No final de julho deste ano, a aplicação de uma multa pela Comissão Nacional de Proteção de Dados de Luxemburgo (CNPD) à Amazon ganhou grande destaque na mídia em virtude do seu expressivo valor: 746 milhões de euros.
No início de setembro, foi amplamente noticiada a multa imposta ao WhatsApp, no valor de 225 milhões de euros, pela Comissão de Proteção de Dados da Irlanda.
A referida sanção é consequência de uma investigação solicitada ainda em 2018, por meio da qual foi concluído que o aplicativo não observou o seu dever de transparência ao informar os usuários sobre o tratamento dos seus dados.
Neste caso do WhatsApp, um outro ponto chamou bastante atenção: a solicitação por parte do European Data Protection Board (EDPB) para que a Comissão de Proteção de Dados Irlandesa altere a sua decisão a fim de esclarecer questões relativas às violações da transparência, ao cálculo da multa e ao prazo para o cumprimento da ordem.
E por que esse ponto é importante?
Porque direciona os holofotes para outra perspectiva, além das vultosas multas frequentemente divulgadas, qual seja: o procedimento para a imposição das sanções.

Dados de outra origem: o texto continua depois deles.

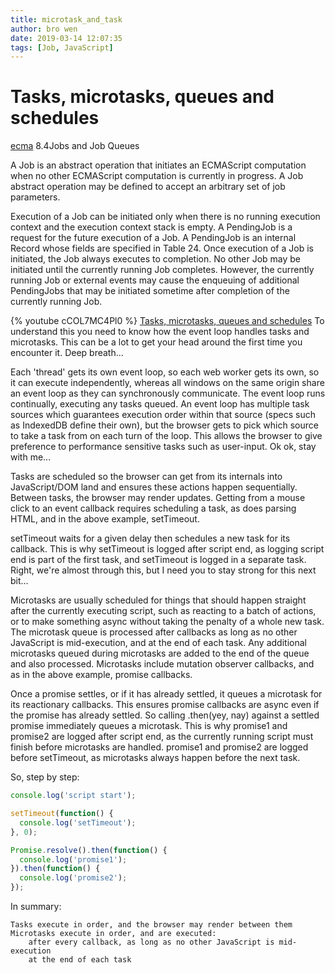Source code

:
 ```yaml
---
title: microtask_and_task
author: bro wen
date: 2019-03-14 12:07:35
tags: [Job, JavaScript]
---
```

# Tasks, microtasks, queues and schedules

[ecma](https://tc39.github.io/ecma262/#sec-jobs-and-job-queues)
8.4Jobs and Job Queues

A Job is an abstract operation that initiates an ECMAScript computation when no other ECMAScript computation is currently in progress. A Job abstract operation may be defined to accept an arbitrary set of job parameters.

Execution of a Job can be initiated only when there is no running execution context and the execution context stack is empty. A PendingJob is a request for the future execution of a Job. A PendingJob is an internal Record whose fields are specified in Table 24. Once execution of a Job is initiated, the Job always executes to completion. No other Job may be initiated until the currently running Job completes. However, the currently running Job or external events may cause the enqueuing of additional PendingJobs that may be initiated sometime after completion of the currently running Job.

{% youtube cCOL7MC4Pl0 %}
[Tasks, microtasks, queues and schedules](https://jakearchibald.com/2015/tasks-microtasks-queues-and-schedules/)
To understand this you need to know how the event loop handles tasks and microtasks. This can be a lot to get your head around the first time you encounter it. Deep breath…

Each 'thread' gets its own event loop, so each web worker gets its own, so it can execute independently, whereas all windows on the same origin share an event loop as they can synchronously communicate. The event loop runs continually, executing any tasks queued. An event loop has multiple task sources which guarantees execution order within that source (specs such as IndexedDB define their own), but the browser gets to pick which source to take a task from on each turn of the loop. This allows the browser to give preference to performance sensitive tasks such as user-input. Ok ok, stay with me…

Tasks are scheduled so the browser can get from its internals into JavaScript/DOM land and ensures these actions happen sequentially. Between tasks, the browser may render updates. Getting from a mouse click to an event callback requires scheduling a task, as does parsing HTML, and in the above example, setTimeout.

setTimeout waits for a given delay then schedules a new task for its callback. This is why setTimeout is logged after script end, as logging script end is part of the first task, and setTimeout is logged in a separate task. Right, we're almost through this, but I need you to stay strong for this next bit…

Microtasks are usually scheduled for things that should happen straight after the currently executing script, such as reacting to a batch of actions, or to make something async without taking the penalty of a whole new task. The microtask queue is processed after callbacks as long as no other JavaScript is mid-execution, and at the end of each task. Any additional microtasks queued during microtasks are added to the end of the queue and also processed. Microtasks include mutation observer callbacks, and as in the above example, promise callbacks.

Once a promise settles, or if it has already settled, it queues a microtask for its reactionary callbacks. This ensures promise callbacks are async even if the promise has already settled. So calling .then(yey, nay) against a settled promise immediately queues a microtask. This is why promise1 and promise2 are logged after script end, as the currently running script must finish before microtasks are handled. promise1 and promise2 are logged before setTimeout, as microtasks always happen before the next task.

So, step by step:
```js
console.log('script start');

setTimeout(function() {
  console.log('setTimeout');
}, 0);

Promise.resolve().then(function() {
  console.log('promise1');
}).then(function() {
  console.log('promise2');
});
```
In summary:

    Tasks execute in order, and the browser may render between them
    Microtasks execute in order, and are executed:
        after every callback, as long as no other JavaScript is mid-execution
        at the end of each task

A aplicação de qualquer sanção, logicamente, precisa seguir uma metodologia e ser precedida de um processo que possibilite a oportunidade do contraditório e da ampla defesa, questões que, muitas vezes, não estão detalhadas na norma, como acontece com a Lei nº 13.709/2018 (Lei Geral de Proteção de Dados Pessoais — LGPD).
Diante disso, cabe à Autoridade Nacional de Proteção de Dados (ANPD) regulamentar o tema, mas essa regulamentação demanda um processo que envolve, inclusive, a participação da sociedade por meio de consultas e audiências públicas, o que exige tempo.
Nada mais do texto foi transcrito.